Reproduce each entry below in full, exactly as it was given.

⁂

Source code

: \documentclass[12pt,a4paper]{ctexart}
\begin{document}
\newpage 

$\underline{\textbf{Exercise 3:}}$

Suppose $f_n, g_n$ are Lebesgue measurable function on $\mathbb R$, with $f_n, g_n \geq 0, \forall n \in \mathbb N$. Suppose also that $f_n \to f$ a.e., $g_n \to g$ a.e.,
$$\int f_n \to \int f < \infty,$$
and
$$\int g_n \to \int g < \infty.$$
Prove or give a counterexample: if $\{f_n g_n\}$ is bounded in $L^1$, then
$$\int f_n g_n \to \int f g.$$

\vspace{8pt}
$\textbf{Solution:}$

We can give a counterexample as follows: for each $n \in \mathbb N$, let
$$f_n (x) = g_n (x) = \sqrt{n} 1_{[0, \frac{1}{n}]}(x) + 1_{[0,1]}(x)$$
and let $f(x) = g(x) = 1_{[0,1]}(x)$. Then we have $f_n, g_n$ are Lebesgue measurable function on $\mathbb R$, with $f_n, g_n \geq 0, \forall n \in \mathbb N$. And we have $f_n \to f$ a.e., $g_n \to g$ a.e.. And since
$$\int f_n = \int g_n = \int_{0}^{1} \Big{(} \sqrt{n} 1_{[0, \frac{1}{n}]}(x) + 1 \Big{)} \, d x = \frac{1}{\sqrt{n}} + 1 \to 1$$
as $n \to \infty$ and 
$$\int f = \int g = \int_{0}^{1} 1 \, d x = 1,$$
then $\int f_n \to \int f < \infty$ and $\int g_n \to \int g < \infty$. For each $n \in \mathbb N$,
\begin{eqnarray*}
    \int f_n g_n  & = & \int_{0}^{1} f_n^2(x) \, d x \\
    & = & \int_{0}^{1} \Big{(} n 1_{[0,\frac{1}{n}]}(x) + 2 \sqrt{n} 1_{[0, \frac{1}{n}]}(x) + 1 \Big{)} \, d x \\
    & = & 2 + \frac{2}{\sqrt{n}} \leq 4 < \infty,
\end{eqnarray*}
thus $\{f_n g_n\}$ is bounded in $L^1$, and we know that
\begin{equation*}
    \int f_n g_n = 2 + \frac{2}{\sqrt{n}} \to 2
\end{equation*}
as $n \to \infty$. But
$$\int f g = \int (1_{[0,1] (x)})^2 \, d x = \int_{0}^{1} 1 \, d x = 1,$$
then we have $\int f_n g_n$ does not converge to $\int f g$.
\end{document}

⁂

### TASK ANSWER
Source code

: \documentclass[12pt,a4paper]{ctexart}
\begin{document}
\newpage 

$\underline{\textbf{Exercise 3:}}$

Suppose $f_n, g_n$ are Lebesgue measurable function on $\mathbb R$, with $f_n, g_n \geq 0, \forall n \in \mathbb N$. Suppose also that $f_n \to f$ a.e., $g_n \to g$ a.e.,
$$\int f_n \to \int f < \infty,$$
and
$$\int g_n \to \int g < \infty.$$
Prove or give a counterexample: if $\{f_n g_n\}$ is bounded in $L^1$, then
$$\int f_n g_n \to \int f g.$$

\vspace{8pt}
$\textbf{Solution:}$

We can give a counterexample as follows: for each $n \in \mathbb N$, let
$$f_n (x) = g_n (x) = \sqrt{n} 1_{[0, \frac{1}{n}]}(x) + 1_{[0,1]}(x)$$
and let $f(x) = g(x) = 1_{[0,1]}(x)$. Then we have $f_n, g_n$ are Lebesgue measurable function on $\mathbb R$, with $f_n, g_n \geq 0, \forall n \in \mathbb N$. And we have $f_n \to f$ a.e., $g_n \to g$ a.e.. And since
$$\int f_n = \int g_n = \int_{0}^{1} \Big{(} \sqrt{n} 1_{[0, \frac{1}{n}]}(x) + 1 \Big{)} \, d x = \frac{1}{\sqrt{n}} + 1 \to 1$$
as $n \to \infty$ and 
$$\int f = \int g = \int_{0}^{1} 1 \, d x = 1,$$
then $\int f_n \to \int f < \infty$ and $\int g_n \to \int g < \infty$. For each $n \in \mathbb N$,
\begin{eqnarray*}
    \int f_n g_n  & = & \int_{0}^{1} f_n^2(x) \, d x \\
    & = & \int_{0}^{1} \Big{(} n 1_{[0,\frac{1}{n}]}(x) + 2 \sqrt{n} 1_{[0, \frac{1}{n}]}(x) + 1 \Big{)} \, d x \\
    & = & 2 + \frac{2}{\sqrt{n}} \leq 4 < \infty,
\end{eqnarray*}
thus $\{f_n g_n\}$ is bounded in $L^1$, and we know that
\begin{equation*}
    \int f_n g_n = 2 + \frac{2}{\sqrt{n}} \to 2
\end{equation*}
as $n \to \infty$. But
$$\int f g = \int (1_{[0,1] (x)})^2 \, d x = \int_{0}^{1} 1 \, d x = 1,$$
then we have $\int f_n g_n$ does not converge to $\int f g$.
\end{document}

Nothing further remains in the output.